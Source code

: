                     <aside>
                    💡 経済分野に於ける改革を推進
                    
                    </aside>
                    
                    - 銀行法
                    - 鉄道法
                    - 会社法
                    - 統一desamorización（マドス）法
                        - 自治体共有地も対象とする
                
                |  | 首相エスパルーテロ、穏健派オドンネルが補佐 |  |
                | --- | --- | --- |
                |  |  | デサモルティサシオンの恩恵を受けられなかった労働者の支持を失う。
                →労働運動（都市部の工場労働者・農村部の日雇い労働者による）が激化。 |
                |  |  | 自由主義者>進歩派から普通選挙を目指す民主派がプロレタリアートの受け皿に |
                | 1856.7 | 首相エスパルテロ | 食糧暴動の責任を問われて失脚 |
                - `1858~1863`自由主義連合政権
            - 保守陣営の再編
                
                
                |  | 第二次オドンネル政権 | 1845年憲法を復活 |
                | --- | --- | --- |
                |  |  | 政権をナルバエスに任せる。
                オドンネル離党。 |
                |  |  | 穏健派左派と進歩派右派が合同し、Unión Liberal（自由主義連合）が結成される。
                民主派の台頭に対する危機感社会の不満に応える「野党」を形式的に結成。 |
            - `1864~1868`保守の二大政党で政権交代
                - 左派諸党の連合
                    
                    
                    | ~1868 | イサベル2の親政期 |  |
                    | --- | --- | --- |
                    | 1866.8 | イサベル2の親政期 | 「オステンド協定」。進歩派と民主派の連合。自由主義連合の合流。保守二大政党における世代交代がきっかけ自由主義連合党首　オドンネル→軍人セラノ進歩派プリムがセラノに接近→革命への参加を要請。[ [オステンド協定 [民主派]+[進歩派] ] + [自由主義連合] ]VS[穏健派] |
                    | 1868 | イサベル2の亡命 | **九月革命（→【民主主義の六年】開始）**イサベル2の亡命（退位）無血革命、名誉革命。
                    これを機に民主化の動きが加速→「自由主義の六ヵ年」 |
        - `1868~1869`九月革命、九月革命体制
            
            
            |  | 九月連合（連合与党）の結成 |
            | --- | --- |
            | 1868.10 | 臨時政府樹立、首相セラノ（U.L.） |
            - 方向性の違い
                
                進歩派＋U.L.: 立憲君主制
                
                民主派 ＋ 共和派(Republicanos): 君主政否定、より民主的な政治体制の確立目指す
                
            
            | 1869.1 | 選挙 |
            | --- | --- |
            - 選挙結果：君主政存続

┄┄┄┄┄┄┄┄┄┄

Repeat the material word for word, in full.

Source code

:                     <aside>
                    💡 経済分野に於ける改革を推進
                    
                    </aside>
                    
                    - 銀行法
                    - 鉄道法
                    - 会社法
                    - 統一desamorización（マドス）法
                        - 自治体共有地も対象とする
                
                |  | 首相エスパルーテロ、穏健派オドンネルが補佐 |  |
                | --- | --- | --- |
                |  |  | デサモルティサシオンの恩恵を受けられなかった労働者の支持を失う。
                →労働運動（都市部の工場労働者・農村部の日雇い労働者による）が激化。 |
                |  |  | 自由主義者>進歩派から普通選挙を目指す民主派がプロレタリアートの受け皿に |
                | 1856.7 | 首相エスパルテロ | 食糧暴動の責任を問われて失脚 |
                - `1858~1863`自由主義連合政権
            - 保守陣営の再編
                
                
                |  | 第二次オドンネル政権 | 1845年憲法を復活 |
                | --- | --- | --- |
                |  |  | 政権をナルバエスに任せる。
                オドンネル離党。 |
                |  |  | 穏健派左派と進歩派右派が合同し、Unión Liberal（自由主義連合）が結成される。
                民主派の台頭に対する危機感社会の不満に応える「野党」を形式的に結成。 |
            - `1864~1868`保守の二大政党で政権交代
                - 左派諸党の連合
                    
                    
                    | ~1868 | イサベル2の親政期 |  |
                    | --- | --- | --- |
                    | 1866.8 | イサベル2の親政期 | 「オステンド協定」。進歩派と民主派の連合。自由主義連合の合流。保守二大政党における世代交代がきっかけ自由主義連合党首　オドンネル→軍人セラノ進歩派プリムがセラノに接近→革命への参加を要請。[ [オステンド協定 [民主派]+[進歩派] ] + [自由主義連合] ]VS[穏健派] |
                    | 1868 | イサベル2の亡命 | **九月革命（→【民主主義の六年】開始）**イサベル2の亡命（退位）無血革命、名誉革命。
                    これを機に民主化の動きが加速→「自由主義の六ヵ年」 |
        - `1868~1869`九月革命、九月革命体制
            
            
            |  | 九月連合（連合与党）の結成 |
            | --- | --- |
            | 1868.10 | 臨時政府樹立、首相セラノ（U.L.） |
            - 方向性の違い
                
                進歩派＋U.L.: 立憲君主制
                
                民主派 ＋ 共和派(Republicanos): 君主政否定、より民主的な政治体制の確立目指す
                
            
            | 1869.1 | 選挙 |
            | --- | --- |
            - 選挙結果：君主政存続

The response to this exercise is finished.